## RECORDS FOR THE TASK
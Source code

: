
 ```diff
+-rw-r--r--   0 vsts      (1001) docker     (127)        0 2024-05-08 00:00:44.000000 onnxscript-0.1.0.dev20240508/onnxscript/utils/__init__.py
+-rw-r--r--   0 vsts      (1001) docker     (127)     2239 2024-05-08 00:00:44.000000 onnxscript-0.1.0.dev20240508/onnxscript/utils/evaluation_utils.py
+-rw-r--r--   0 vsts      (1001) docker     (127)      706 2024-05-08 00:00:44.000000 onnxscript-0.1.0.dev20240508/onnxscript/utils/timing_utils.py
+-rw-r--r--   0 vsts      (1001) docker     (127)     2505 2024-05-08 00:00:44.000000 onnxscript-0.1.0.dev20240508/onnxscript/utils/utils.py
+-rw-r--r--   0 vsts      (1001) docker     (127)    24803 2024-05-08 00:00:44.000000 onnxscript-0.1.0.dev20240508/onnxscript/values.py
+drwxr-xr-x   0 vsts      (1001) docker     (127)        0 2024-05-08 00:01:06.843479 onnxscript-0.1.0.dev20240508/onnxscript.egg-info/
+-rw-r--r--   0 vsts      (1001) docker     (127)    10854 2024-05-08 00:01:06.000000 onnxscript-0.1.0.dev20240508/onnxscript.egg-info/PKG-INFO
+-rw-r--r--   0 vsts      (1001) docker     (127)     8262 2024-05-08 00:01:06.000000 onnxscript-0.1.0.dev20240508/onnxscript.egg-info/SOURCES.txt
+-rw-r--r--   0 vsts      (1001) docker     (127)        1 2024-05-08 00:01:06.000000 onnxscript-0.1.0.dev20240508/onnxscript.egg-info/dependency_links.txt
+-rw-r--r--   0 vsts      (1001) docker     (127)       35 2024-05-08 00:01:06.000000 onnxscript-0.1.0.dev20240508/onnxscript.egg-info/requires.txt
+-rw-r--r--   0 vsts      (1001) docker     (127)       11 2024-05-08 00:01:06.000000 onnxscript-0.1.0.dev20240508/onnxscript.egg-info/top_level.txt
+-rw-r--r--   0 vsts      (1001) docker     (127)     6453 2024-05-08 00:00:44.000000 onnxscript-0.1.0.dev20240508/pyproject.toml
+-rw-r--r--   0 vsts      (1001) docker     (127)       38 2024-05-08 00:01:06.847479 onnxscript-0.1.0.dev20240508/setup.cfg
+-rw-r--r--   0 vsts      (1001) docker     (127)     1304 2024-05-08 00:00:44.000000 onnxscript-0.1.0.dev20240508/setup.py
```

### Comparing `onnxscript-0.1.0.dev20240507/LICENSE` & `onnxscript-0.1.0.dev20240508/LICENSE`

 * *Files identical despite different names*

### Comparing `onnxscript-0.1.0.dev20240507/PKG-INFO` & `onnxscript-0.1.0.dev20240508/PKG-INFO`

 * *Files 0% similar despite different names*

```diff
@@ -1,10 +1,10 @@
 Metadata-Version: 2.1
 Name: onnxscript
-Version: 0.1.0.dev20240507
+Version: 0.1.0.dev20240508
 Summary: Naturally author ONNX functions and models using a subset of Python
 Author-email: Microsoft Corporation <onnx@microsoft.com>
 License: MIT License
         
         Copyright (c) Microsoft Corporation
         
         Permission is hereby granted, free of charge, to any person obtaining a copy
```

## WHAT IS NEEDED
Copy each line of the preceding data that contains the string "setup".

## OUTPUT OF THE EXERCISE
+-rw-r--r--   0 vsts      (1001) docker     (127)       38 2024-05-08 00:01:06.847479 onnxscript-0.1.0.dev20240508/setup.cfg
+-rw-r--r--   0 vsts      (1001) docker     (127)     1304 2024-05-08 00:00:44.000000 onnxscript-0.1.0.dev20240508/setup.py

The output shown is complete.